BEGIN Material for the task

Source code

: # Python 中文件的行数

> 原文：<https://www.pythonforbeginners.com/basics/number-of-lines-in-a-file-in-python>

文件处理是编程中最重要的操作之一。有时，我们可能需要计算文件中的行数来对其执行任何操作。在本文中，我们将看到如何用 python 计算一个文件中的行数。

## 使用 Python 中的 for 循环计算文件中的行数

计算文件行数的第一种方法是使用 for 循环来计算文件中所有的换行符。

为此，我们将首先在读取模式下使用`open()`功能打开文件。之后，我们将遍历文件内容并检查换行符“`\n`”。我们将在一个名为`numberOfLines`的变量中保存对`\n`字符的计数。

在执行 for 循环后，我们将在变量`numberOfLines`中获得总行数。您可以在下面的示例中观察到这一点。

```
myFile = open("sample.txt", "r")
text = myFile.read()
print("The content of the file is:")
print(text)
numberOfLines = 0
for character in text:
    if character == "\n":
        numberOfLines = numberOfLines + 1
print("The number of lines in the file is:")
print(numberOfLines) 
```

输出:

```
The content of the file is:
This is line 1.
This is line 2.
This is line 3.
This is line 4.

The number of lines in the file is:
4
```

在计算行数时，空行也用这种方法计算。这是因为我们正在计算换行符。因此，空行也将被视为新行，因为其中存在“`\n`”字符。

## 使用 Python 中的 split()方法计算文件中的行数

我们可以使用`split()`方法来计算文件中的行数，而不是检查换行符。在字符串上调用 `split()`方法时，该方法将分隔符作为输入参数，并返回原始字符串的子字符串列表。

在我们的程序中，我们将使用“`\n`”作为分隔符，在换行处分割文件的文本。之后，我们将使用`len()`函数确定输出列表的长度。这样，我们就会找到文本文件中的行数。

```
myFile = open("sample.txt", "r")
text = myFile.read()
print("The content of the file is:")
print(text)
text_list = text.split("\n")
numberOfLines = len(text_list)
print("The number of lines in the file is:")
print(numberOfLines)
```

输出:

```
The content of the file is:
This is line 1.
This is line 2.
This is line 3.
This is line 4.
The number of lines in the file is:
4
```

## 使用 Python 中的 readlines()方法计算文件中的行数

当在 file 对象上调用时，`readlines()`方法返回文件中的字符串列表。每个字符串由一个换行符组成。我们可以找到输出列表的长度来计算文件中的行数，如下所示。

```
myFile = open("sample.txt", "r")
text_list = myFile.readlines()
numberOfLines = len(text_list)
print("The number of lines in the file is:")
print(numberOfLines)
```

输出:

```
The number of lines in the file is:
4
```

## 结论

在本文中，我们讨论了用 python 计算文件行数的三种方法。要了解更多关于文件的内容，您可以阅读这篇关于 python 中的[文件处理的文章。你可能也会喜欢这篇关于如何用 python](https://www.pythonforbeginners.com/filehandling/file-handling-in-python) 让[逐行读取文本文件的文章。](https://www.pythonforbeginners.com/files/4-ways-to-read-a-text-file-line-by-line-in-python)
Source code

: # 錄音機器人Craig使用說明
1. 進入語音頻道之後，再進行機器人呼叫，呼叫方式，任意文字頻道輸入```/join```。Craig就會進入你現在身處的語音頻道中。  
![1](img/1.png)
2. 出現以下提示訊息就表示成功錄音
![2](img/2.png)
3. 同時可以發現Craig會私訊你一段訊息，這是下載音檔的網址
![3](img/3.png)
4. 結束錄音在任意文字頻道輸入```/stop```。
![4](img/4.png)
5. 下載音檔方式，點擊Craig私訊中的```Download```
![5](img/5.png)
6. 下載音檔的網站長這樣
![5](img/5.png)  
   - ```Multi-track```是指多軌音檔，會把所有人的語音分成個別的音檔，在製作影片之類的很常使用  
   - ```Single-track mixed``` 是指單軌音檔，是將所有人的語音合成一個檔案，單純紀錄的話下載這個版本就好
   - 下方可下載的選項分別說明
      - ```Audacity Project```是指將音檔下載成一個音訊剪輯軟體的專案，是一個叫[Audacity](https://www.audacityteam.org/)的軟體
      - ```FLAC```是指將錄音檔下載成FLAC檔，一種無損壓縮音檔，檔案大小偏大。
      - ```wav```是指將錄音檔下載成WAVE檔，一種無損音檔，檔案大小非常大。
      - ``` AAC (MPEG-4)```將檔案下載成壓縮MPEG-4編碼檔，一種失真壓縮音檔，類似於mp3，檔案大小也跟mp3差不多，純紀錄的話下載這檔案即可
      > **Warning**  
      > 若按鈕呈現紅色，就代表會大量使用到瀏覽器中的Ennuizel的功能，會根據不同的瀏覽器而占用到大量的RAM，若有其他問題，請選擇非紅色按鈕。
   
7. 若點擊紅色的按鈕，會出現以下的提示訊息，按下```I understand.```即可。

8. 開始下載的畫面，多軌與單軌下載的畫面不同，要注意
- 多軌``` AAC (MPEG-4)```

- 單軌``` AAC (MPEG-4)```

END Material for the task

### Exercise instructions
Repeat all of the records above exactly as written.

### Your response
Source code

: # Python 中文件的行数

> 原文：<https://www.pythonforbeginners.com/basics/number-of-lines-in-a-file-in-python>

文件处理是编程中最重要的操作之一。有时，我们可能需要计算文件中的行数来对其执行任何操作。在本文中，我们将看到如何用 python 计算一个文件中的行数。

## 使用 Python 中的 for 循环计算文件中的行数

计算文件行数的第一种方法是使用 for 循环来计算文件中所有的换行符。

为此，我们将首先在读取模式下使用`open()`功能打开文件。之后，我们将遍历文件内容并检查换行符“`\n`”。我们将在一个名为`numberOfLines`的变量中保存对`\n`字符的计数。

在执行 for 循环后，我们将在变量`numberOfLines`中获得总行数。您可以在下面的示例中观察到这一点。

```
myFile = open("sample.txt", "r")
text = myFile.read()
print("The content of the file is:")
print(text)
numberOfLines = 0
for character in text:
    if character == "\n":
        numberOfLines = numberOfLines + 1
print("The number of lines in the file is:")
print(numberOfLines) 
```

输出:

```
The content of the file is:
This is line 1.
This is line 2.
This is line 3.
This is line 4.

The number of lines in the file is:
4
```

在计算行数时，空行也用这种方法计算。这是因为我们正在计算换行符。因此，空行也将被视为新行，因为其中存在“`\n`”字符。

## 使用 Python 中的 split()方法计算文件中的行数

我们可以使用`split()`方法来计算文件中的行数，而不是检查换行符。在字符串上调用 `split()`方法时，该方法将分隔符作为输入参数，并返回原始字符串的子字符串列表。

在我们的程序中，我们将使用“`\n`”作为分隔符，在换行处分割文件的文本。之后，我们将使用`len()`函数确定输出列表的长度。这样，我们就会找到文本文件中的行数。

```
myFile = open("sample.txt", "r")
text = myFile.read()
print("The content of the file is:")
print(text)
text_list = text.split("\n")
numberOfLines = len(text_list)
print("The number of lines in the file is:")
print(numberOfLines)
```

输出:

```
The content of the file is:
This is line 1.
This is line 2.
This is line 3.
This is line 4.
The number of lines in the file is:
4
```

## 使用 Python 中的 readlines()方法计算文件中的行数

当在 file 对象上调用时，`readlines()`方法返回文件中的字符串列表。每个字符串由一个换行符组成。我们可以找到输出列表的长度来计算文件中的行数，如下所示。

```
myFile = open("sample.txt", "r")
text_list = myFile.readlines()
numberOfLines = len(text_list)
print("The number of lines in the file is:")
print(numberOfLines)
```

输出:

```
The number of lines in the file is:
4
```

## 结论

在本文中，我们讨论了用 python 计算文件行数的三种方法。要了解更多关于文件的内容，您可以阅读这篇关于 python 中的[文件处理的文章。你可能也会喜欢这篇关于如何用 python](https://www.pythonforbeginners.com/filehandling/file-handling-in-python) 让[逐行读取文本文件的文章。](https://www.pythonforbeginners.com/files/4-ways-to-read-a-text-file-line-by-line-in-python)
Source code

: # 錄音機器人Craig使用說明
1. 進入語音頻道之後，再進行機器人呼叫，呼叫方式，任意文字頻道輸入```/join```。Craig就會進入你現在身處的語音頻道中。  
![1](img/1.png)
2. 出現以下提示訊息就表示成功錄音
![2](img/2.png)
3. 同時可以發現Craig會私訊你一段訊息，這是下載音檔的網址
![3](img/3.png)
4. 結束錄音在任意文字頻道輸入```/stop```。
![4](img/4.png)
5. 下載音檔方式，點擊Craig私訊中的```Download```
![5](img/5.png)
6. 下載音檔的網站長這樣
![5](img/5.png)  
   - ```Multi-track```是指多軌音檔，會把所有人的語音分成個別的音檔，在製作影片之類的很常使用  
   - ```Single-track mixed``` 是指單軌音檔，是將所有人的語音合成一個檔案，單純紀錄的話下載這個版本就好
   - 下方可下載的選項分別說明
      - ```Audacity Project```是指將音檔下載成一個音訊剪輯軟體的專案，是一個叫[Audacity](https://www.audacityteam.org/)的軟體
      - ```FLAC```是指將錄音檔下載成FLAC檔，一種無損壓縮音檔，檔案大小偏大。
      - ```wav```是指將錄音檔下載成WAVE檔，一種無損音檔，檔案大小非常大。
      - ``` AAC (MPEG-4)```將檔案下載成壓縮MPEG-4編碼檔，一種失真壓縮音檔，類似於mp3，檔案大小也跟mp3差不多，純紀錄的話下載這檔案即可
      > **Warning**  
      > 若按鈕呈現紅色，就代表會大量使用到瀏覽器中的Ennuizel的功能，會根據不同的瀏覽器而占用到大量的RAM，若有其他問題，請選擇非紅色按鈕。
   
7. 若點擊紅色的按鈕，會出現以下的提示訊息，按下```I understand.```即可。

8. 開始下載的畫面，多軌與單軌下載的畫面不同，要注意
- 多軌``` AAC (MPEG-4)```

- 單軌``` AAC (MPEG-4)```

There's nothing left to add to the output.